Alternatively, you could have run low on liquid. Remember, you need a decent amount of wet elements to prevent the meat from drying out. This is crucial to success.
Does a pot roast need to be covered in liquid?
While a liquid is a vital component of an outstanding pot roast, it does not have to be saturated or submerged. Most recipes will call for 1/4 to two cups for the average-sized portion. This is especially true if you're using a slow cooker because they are designed to retain all that moisture. The meat and veggies will also supply a small amount of their own juices during the cooking process.
Is it better to cook a roast in the oven or crockpot?
Whether you prepare your roast in the oven or a crockpot really comes down to personal preference.
If you're heading to work for the day, a crockpot or slow cooker is a wonderful choice. For example, if you have a gas oven, it's hard to justify leaving it on while you're away. With a slow cooker, you don't have to worry as much about safety hazards. You can throw the ingredients together, place the pot on the low setting, and leave it on safely all day. Now dinner is ready when you arrive home!
However, some hold the opinion that oven preparation gives the roast a deep, rustic flavor that slow cookers do not. To be honest, a seasoned cast-iron dutch oven is hard to beat! So, if you're going to be home- or simply want it done faster- the oven method may be for you.
Do you cook pot roast covered or uncovered?
For best results, your pot roast should be covered while cooking. Doing so will help in heat retention. It will also preserve much-needed moisture so your dinner comes out tender and juicy. If you're using a baking dish that doesn't include a lid, aluminum foil works great, too. Plus, it's cheap!
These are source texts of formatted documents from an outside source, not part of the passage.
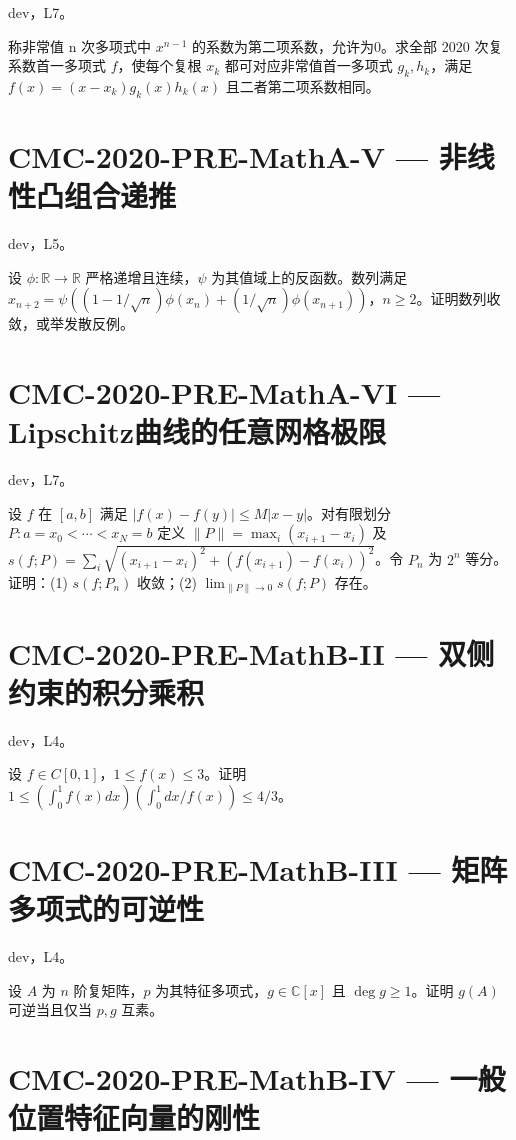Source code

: \documentclass[UTF8]{ctexart}
\begin{document}
dev，L7。

称非常值 n 次多项式中 $x^{n-1}$ 的系数为第二项系数，允许为0。求全部 2020 次复系数首一多项式 $f$，使每个复根 $x_k$ 都可对应非常值首一多项式 $g_k,h_k$，满足 $f(x)=(x-x_k)g_k(x)h_k(x)$ 且二者第二项系数相同。

\section*{CMC-2020-PRE-MathA-V — 非线性凸组合递推}

dev，L5。

设 $\phi:\mathbb R\to\mathbb R$ 严格递增且连续，$\psi$ 为其值域上的反函数。数列满足 $x_{n+2}=\psi((1-1/\sqrt n)\phi(x_n)+(1/\sqrt n)\phi(x_{n+1}))$，$n\ge2$。证明数列收敛，或举发散反例。

\section*{CMC-2020-PRE-MathA-VI — Lipschitz曲线的任意网格极限}

dev，L7。

设 $f$ 在 $[a,b]$ 满足 $|f(x)-f(y)|\le M|x-y|$。对有限划分 $P:a=x_0<\cdots<x_N=b$ 定义 $\|P\|=\max_i(x_{i+1}-x_i)$ 及 $s(f;P)=\sum_i\sqrt{(x_{i+1}-x_i)^2+(f(x_{i+1})-f(x_i))^2}$。令 $P_n$ 为 $2^n$ 等分。证明：(1) $s(f;P_n)$ 收敛；(2) $\lim_{\|P\|\to0}s(f;P)$ 存在。

\section*{CMC-2020-PRE-MathB-II — 双侧约束的积分乘积}

dev，L4。

设 $f\in C[0,1]$，$1\le f(x)\le3$。证明 $1\le(\int_0^1f(x)dx)(\int_0^1dx/f(x))\le4/3$。

\section*{CMC-2020-PRE-MathB-III — 矩阵多项式的可逆性}

dev，L4。

设 $A$ 为 $n$ 阶复矩阵，$p$ 为其特征多项式，$g\in\mathbb C[x]$ 且 $\deg g\ge1$。证明 $g(A)$ 可逆当且仅当 $p,g$ 互素。

\section*{CMC-2020-PRE-MathB-IV — 一般位置特征向量的刚性}
\end{document}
Do you have to brown a pot roast before cooking?
While not required, browning your pot roast before cooking will definitely add an extra oomph of flavor. Firstly, this offers an opportunity to both pre-season and boost fat content via vegetable oil. Or, if you're really feeling bold, sear it in butter or bacon grease. Seriously- bacon makes everything better!
Exposure to high heat will caramelize the proteins and sugars in a process known as the Maillard reaction. This action adds a whole new depth in both texture and taste. It also makes the finished product look better aesthetically.
In our opinion, it's worth the tiny bit of additional time and effort in the end. After all, it's only one pan and maybe ten minutes of work!
Stick a meat thermometer in us because we're all cooked!
We've established that the best beef cuts for pot roast are chuck, brisket, and rump. Remember that although roasts get more tender as they simmer, you can still overcook them if you're not careful. For yummy results, brown the meat first and use the exact amount of liquid specified in your recipe. Whether you stick it in the oven or toss it in the crockpot, you're going to have a satisfying dinner!